I realised software tools would help us to test kafka in two key dimensions: performance and robustness. I started from knowing little about the tools or their capabilities although I was aware of jmeter which I’d used briefly over a decade ago.
My initial aim was to find a way we could generate and consume load. This load would then be the background for experimenting with robustness testing to see how well the systems and the data replication would work and cope in inclement conditions. By inclement I mean varying degrees of adverse conditions such as poor network conditions through to compound error conditions where the ‘wrong’ nodes were taken down during an upgrade while the system was trying to catch up from a backlog of transactions, etc. I came up with a concept of the Beaufort Scale of environment conditions which I’m writing about separately.
Robustness testing tools
My research very quickly led me to jepsen the work of Kyle Kingsbury. He has some excellent videos available https://www.youtube.com/watch?v=NsI51Mo6r3o and https://www.youtube.com/watch?v=tpbNTEYE9NQ together with opensource software tools and various articles https://aphyr.com/posts on testing various technologies https://jepsen.io/analyses including Zookeeper and Kafka. Jay Kreps provided his perspective on the testing Kyle did http://blog.empathybox.com/post/62279088548/a-few-notes-on-kafka-and-jepsen and the effects of Kyle’s work has helped guide various improvements to Kafka.
So far, so good…
However when I started investigating the practical aspects of using jepsen to test newer versions of Kafka I ran into a couple of significant challenges for me at least. I couldn’t find the original scripts, and the ones I found https://github.com/gator1/jepsen/tree/master/kafka were in an Clojure, an unfamiliar language, and for an older version of Kafka (0.10.2.0). More importantly it relied on docker. While docker is an incredibly powerful and fast tool the client wasn’t willing to trust tests run in docker environments (also our environment needed at least 20 instances to test the smallest configuration.

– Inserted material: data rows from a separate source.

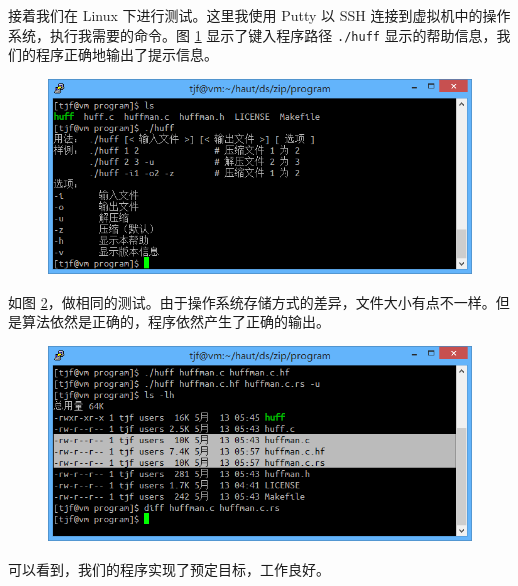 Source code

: \clearpage

接着我们在 Linux 下进行测试。这里我使用 Putty 以 SSH 连接到虚拟机中的操作系统，执行我需要的命令。图 \ref{linux_huff} 显示了键入程序路径 \verb|./huff| 显示的帮助信息，我们的程序正确地输出了提示信息。

\begin{figure}[htp]
\includegraphics[width=\textwidth]{image/linux_huff.png}
\caption{\label{linux_huff}}
\end{figure}

如图 \ref{linux_test}，做相同的测试。由于操作系统存储方式的差异，文件大小有点不一样。但是算法依然是正确的，程序依然产生了正确的输出。

\begin{figure}[htp]
\includegraphics[width=\textwidth]{image/linux_test.png}
\caption{\label{linux_test}}
\end{figure}

可以看到，我们的程序实现了预定目标，工作良好。
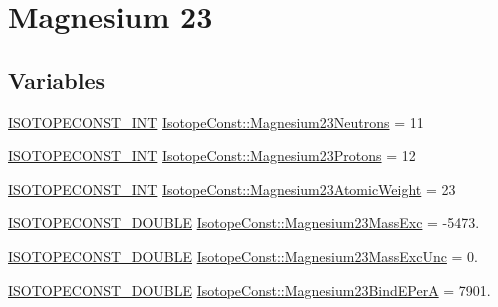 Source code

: \hypertarget{group___isotope_const-_magnesium-_mg23}{}\section{Magnesium 23}
\label{group___isotope_const-_magnesium-_mg23}
\subsection*{Variables}
\begin{DoxyCompactItemize}
\item 
\mbox{\hyperlink{group___isotope_const-_macros_ga5f18360b3e99483a35c32d789e62621c}{I\+S\+O\+T\+O\+P\+E\+C\+O\+N\+S\+T\+\_\+\+I\+NT}} \mbox{\hyperlink{group___isotope_const-_magnesium-_mg23_gae18c6ee9223e775f813de9bd58e4506d}{Isotope\+Const\+::\+Magnesium23\+Neutrons}} = 11
\item 
\mbox{\hyperlink{group___isotope_const-_macros_ga5f18360b3e99483a35c32d789e62621c}{I\+S\+O\+T\+O\+P\+E\+C\+O\+N\+S\+T\+\_\+\+I\+NT}} \mbox{\hyperlink{group___isotope_const-_magnesium-_mg23_gac177d9888eddcdbb573321fae8de81c4}{Isotope\+Const\+::\+Magnesium23\+Protons}} = 12
\item 
\mbox{\hyperlink{group___isotope_const-_macros_ga5f18360b3e99483a35c32d789e62621c}{I\+S\+O\+T\+O\+P\+E\+C\+O\+N\+S\+T\+\_\+\+I\+NT}} \mbox{\hyperlink{group___isotope_const-_magnesium-_mg23_ga86e8404440e37eee2c126fb3e973524d}{Isotope\+Const\+::\+Magnesium23\+Atomic\+Weight}} = 23
\item 
\mbox{\hyperlink{group___isotope_const-_macros_ga8f45a7272ce02c0b4c65c44636ed719a}{I\+S\+O\+T\+O\+P\+E\+C\+O\+N\+S\+T\+\_\+\+D\+O\+U\+B\+LE}} \mbox{\hyperlink{group___isotope_const-_magnesium-_mg23_ga4c7d55a68c5e1192697ce97dcf29f846}{Isotope\+Const\+::\+Magnesium23\+Mass\+Exc}} = -\/5473.
\item 
\mbox{\hyperlink{group___isotope_const-_macros_ga8f45a7272ce02c0b4c65c44636ed719a}{I\+S\+O\+T\+O\+P\+E\+C\+O\+N\+S\+T\+\_\+\+D\+O\+U\+B\+LE}} \mbox{\hyperlink{group___isotope_const-_magnesium-_mg23_ga9aca9a5b85f293ea33d2dd6dd9beebd9}{Isotope\+Const\+::\+Magnesium23\+Mass\+Exc\+Unc}} = 0.
\item 
\mbox{\hyperlink{group___isotope_const-_macros_ga8f45a7272ce02c0b4c65c44636ed719a}{I\+S\+O\+T\+O\+P\+E\+C\+O\+N\+S\+T\+\_\+\+D\+O\+U\+B\+LE}} \mbox{\hyperlink{group___isotope_const-_magnesium-_mg23_ga6185e17453ebb7ab6f5493d4531df59e}{Isotope\+Const\+::\+Magnesium23\+Bind\+E\+PerA}} = 7901.
\item 

\end{DoxyCompactItemize}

The next project to try was https://github.com/mbsimonovic/jepsen-python a language I and other team members knew sufficiently to try. However we again ran into the blocker that it used docker. However, there seemed to be some potential to test clusters if we could get one of the dependencies to support docker swarm. That project is Blockade. I asked what it would take to add support for docker swarm; quite a lot according to one of the project team https://github.com/worstcase/blockade/issues/67.
By this point we needed to move on and focus on testing the performance and scalability and latency of Kafka including inter-regional data replication so we had to pause our search for automated tools or frameworks to control the robustness aspects of the testing.
Performance testing tools
For now I’ll try to keep focused on the tools rather than trying to define performance testing vs load testing, etc. as there are many disagreements on what distinguishes these terms and other related terms. We knew we needed ways to generate traffic patterns that ranged from simple text to ones that closely resembled the expected production traffic profiles.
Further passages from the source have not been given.